Так я, кстати, впервые узнала, что мама следит за нашими дневниками.
Когда в то лето я начинала тосковать по лесам и полям, я отправлялась к маминой сестре Елене Михайловне за город. Тетя Лёля с двумя детьми и Наташа Владыкина с десятимесячным Колей снимают летом сорокового года избу на станции Хрипань по пустынной тогда ветке железной дороги, идущей на Шатуру. Там меня не ждет никакое подходящее общество. Женщины бесконечно кормят своих малышей и возят колясочки с ними среди редких сосен вокруг дома. Но по другую сторону железной дороги довольно дикая еще природа: леса, болота, вырубки. Я тихо встаю в пять утра, никого не бужу и, привязав крынку к поясу платья, углубляюсь в лес. Брожу часов до десяти, набираю полную крынку малины и возвращаюсь к общему завтраку. У тетки в ту пору туго с деньгами, и она откровенно радуется даровому угощению: можно есть малину с молоком, можно сварить детям кисель. Я не чувствую никакого стеснения в этом доме: безденежье — дело привычное, а что я здесь никому не мешаю, я уверена.

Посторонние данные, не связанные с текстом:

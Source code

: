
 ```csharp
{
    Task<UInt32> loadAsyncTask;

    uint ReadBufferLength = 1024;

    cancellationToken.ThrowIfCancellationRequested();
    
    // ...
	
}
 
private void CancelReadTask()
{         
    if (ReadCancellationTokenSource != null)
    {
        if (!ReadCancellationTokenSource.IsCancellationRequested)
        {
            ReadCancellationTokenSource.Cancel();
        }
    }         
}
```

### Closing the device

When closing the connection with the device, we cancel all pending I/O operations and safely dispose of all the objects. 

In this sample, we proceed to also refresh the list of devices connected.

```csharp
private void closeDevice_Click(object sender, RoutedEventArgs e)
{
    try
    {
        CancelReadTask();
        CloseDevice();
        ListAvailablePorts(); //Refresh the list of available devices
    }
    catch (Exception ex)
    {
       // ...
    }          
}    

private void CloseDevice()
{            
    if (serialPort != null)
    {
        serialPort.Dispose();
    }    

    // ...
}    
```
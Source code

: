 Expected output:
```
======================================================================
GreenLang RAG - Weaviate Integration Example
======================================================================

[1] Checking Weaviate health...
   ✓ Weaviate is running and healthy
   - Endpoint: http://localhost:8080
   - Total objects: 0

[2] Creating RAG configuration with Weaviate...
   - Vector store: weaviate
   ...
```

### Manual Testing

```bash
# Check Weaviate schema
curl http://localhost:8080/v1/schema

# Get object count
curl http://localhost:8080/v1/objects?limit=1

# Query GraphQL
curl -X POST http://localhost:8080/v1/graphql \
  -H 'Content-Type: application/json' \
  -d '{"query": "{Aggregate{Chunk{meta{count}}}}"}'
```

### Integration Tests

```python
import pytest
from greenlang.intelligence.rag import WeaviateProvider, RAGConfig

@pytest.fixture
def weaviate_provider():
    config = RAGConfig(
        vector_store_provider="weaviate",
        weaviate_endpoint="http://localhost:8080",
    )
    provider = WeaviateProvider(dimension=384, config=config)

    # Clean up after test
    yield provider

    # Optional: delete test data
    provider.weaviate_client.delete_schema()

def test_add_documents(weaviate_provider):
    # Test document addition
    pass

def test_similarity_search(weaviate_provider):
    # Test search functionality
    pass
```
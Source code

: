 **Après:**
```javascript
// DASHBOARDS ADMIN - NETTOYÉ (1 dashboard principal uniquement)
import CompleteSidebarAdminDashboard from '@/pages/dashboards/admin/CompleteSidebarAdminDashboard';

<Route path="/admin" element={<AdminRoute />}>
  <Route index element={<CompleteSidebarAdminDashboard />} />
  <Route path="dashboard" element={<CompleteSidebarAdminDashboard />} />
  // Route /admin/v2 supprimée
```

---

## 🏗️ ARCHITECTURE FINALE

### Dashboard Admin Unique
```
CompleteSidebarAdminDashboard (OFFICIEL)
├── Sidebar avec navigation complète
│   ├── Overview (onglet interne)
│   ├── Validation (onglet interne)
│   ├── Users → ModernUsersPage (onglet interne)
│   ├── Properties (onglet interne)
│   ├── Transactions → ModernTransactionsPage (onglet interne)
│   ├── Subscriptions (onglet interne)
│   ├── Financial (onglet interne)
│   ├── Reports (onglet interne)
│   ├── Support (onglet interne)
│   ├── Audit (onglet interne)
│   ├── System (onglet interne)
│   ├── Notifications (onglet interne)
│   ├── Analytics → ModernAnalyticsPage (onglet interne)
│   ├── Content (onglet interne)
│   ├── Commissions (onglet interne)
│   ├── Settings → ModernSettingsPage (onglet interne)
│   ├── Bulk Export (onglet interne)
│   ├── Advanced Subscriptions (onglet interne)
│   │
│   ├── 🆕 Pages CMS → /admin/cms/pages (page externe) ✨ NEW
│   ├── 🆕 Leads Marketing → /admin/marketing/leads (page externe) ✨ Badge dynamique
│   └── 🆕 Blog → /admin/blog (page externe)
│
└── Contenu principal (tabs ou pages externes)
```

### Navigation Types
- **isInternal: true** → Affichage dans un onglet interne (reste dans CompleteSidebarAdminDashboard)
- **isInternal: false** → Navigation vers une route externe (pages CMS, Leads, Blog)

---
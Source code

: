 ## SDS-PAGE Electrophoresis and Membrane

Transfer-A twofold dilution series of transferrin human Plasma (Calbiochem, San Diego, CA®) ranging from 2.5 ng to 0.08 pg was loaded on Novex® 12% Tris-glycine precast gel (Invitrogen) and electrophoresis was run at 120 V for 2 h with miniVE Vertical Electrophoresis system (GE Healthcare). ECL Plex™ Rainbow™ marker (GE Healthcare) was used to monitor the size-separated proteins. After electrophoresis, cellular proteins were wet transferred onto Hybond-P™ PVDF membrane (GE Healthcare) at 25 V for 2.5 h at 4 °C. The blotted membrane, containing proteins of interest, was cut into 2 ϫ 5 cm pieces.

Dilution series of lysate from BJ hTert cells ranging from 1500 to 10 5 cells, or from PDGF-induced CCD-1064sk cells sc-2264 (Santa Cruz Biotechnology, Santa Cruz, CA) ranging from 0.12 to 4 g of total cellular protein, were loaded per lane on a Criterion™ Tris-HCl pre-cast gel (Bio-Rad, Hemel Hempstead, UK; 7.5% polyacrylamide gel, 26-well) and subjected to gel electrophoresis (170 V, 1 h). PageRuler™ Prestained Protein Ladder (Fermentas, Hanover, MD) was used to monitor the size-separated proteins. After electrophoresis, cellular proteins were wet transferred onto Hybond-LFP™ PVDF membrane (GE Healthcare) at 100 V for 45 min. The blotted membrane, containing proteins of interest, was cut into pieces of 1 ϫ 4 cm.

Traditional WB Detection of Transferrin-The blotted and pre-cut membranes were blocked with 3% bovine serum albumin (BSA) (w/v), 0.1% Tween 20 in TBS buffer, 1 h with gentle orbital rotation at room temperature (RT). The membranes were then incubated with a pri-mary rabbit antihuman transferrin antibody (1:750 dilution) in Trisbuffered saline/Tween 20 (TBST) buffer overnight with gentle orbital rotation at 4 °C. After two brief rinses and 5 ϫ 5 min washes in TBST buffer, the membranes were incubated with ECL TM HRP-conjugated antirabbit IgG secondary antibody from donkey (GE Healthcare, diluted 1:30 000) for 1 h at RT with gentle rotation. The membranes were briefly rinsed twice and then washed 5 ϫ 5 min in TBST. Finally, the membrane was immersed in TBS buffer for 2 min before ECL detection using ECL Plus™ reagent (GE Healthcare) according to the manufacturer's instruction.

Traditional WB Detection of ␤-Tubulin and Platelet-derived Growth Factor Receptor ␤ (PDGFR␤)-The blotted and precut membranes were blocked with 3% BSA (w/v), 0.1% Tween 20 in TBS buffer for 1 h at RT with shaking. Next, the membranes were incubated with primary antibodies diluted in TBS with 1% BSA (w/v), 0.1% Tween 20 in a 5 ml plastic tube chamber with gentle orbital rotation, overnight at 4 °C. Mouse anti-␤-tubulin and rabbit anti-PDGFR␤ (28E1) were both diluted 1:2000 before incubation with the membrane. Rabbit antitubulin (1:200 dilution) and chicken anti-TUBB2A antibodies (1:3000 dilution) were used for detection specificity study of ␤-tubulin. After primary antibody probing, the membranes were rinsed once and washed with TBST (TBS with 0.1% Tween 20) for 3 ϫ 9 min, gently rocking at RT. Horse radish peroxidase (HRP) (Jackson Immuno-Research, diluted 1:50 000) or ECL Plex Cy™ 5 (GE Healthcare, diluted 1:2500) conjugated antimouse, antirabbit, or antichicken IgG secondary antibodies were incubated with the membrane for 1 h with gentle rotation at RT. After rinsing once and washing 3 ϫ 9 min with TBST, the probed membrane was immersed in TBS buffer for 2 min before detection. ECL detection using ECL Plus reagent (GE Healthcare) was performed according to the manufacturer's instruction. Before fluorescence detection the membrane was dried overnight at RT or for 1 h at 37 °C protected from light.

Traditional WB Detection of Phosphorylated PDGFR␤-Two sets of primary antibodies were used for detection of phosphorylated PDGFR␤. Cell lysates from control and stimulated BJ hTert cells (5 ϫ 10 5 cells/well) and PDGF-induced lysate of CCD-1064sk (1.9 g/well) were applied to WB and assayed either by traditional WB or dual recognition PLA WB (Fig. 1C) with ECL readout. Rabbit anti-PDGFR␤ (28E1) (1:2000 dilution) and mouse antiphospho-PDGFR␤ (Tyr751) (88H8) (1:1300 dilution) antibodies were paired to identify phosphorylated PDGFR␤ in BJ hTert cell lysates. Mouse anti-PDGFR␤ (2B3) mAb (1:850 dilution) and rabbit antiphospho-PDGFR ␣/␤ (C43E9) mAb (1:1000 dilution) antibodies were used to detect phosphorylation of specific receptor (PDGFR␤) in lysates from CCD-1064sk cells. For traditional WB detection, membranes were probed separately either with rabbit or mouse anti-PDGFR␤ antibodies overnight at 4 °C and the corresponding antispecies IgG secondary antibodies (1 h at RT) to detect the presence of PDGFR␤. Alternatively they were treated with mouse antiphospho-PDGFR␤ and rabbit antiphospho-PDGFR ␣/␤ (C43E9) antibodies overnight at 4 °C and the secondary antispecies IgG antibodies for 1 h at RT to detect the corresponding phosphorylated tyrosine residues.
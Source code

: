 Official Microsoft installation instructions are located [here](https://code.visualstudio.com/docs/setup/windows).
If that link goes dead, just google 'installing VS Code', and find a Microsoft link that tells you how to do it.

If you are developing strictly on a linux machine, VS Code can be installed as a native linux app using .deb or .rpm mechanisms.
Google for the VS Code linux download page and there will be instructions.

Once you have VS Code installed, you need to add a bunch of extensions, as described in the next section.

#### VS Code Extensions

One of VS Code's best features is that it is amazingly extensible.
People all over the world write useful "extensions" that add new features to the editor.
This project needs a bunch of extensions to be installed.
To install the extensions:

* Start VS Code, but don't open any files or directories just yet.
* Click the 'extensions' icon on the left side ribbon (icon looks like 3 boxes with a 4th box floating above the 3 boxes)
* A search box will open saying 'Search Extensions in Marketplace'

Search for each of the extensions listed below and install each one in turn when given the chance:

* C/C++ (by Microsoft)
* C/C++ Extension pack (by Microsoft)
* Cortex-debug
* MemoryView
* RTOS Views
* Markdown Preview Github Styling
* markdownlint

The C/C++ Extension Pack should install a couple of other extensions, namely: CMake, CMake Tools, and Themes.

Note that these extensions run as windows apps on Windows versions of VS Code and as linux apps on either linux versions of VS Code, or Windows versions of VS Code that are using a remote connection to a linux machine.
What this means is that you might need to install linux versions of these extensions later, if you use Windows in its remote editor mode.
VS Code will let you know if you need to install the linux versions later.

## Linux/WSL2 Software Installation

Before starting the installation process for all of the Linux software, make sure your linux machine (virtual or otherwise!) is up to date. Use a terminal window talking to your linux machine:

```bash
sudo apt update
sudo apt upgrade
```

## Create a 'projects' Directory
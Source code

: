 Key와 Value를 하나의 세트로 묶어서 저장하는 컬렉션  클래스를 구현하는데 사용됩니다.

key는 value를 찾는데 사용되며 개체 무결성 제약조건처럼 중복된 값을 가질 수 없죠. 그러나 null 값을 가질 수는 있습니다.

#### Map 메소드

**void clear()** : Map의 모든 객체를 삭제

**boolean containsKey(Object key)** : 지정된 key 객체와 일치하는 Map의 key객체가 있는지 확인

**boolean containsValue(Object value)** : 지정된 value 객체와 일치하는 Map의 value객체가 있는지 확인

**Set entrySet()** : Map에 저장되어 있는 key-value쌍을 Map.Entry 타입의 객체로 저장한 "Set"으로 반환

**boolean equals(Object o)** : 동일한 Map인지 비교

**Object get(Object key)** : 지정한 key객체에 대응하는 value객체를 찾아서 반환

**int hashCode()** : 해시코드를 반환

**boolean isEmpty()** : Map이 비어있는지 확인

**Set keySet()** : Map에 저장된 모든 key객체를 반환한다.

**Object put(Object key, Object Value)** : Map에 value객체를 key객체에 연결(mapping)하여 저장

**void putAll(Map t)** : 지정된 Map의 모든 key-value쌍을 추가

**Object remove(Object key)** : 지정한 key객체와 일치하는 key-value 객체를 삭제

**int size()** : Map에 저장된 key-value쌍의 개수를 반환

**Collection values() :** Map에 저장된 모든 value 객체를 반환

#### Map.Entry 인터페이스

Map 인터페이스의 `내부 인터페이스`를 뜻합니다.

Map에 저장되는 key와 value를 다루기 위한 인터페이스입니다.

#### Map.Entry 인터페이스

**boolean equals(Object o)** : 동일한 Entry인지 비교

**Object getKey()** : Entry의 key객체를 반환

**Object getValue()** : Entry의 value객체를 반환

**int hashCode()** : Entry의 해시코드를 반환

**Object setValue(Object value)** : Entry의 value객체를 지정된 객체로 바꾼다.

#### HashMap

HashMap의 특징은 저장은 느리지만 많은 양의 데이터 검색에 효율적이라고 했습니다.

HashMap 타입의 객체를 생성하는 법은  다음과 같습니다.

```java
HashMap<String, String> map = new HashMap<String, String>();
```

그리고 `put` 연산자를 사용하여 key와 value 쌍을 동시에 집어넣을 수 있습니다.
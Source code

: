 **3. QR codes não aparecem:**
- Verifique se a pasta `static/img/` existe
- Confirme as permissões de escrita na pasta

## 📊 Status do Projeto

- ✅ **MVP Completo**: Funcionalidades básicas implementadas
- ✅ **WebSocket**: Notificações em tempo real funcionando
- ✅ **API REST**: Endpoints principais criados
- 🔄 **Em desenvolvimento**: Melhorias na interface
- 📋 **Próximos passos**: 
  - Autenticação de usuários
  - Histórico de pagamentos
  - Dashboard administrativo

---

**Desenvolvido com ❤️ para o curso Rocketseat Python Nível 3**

Однажды к вечеру при мне приехал на дачу муж тети Лёли Александр Николаевич с каким-то своим знакомым. Оба были очень веселы и привезли с собой кучу свертков с угощениями: копченые рыба и колбаса, паштет, вино, пирожные, фрукты… «Откуда все это, Сашка?» — удивилась тетя Лёля. «Из гастронома». — «Но откуда деньги?» — «Я же получил премию на Сельскохозяйственной выставке. Вот она — премия». «Вся премия?» — «Ну, почти». — «Ты сумасшедший, я думала, мы проживем на нее месяц». «Проживем как-нибудь месяц и без нее», — весело парировал Александр Николаевич. В 1941 году в последнем своем письме из-под Вязьмы он напишет, что нет ничего вкуснее грибов, сваренных на костре без соли. Значит, раньше, чем умереть, он будет голодать. А я, слушая, как тетка читает вслух это его письмо, думала: как хорошо, что он не экономил свою премию, как хорошо, что был этот маленький пир на шаткой деревенской терраске.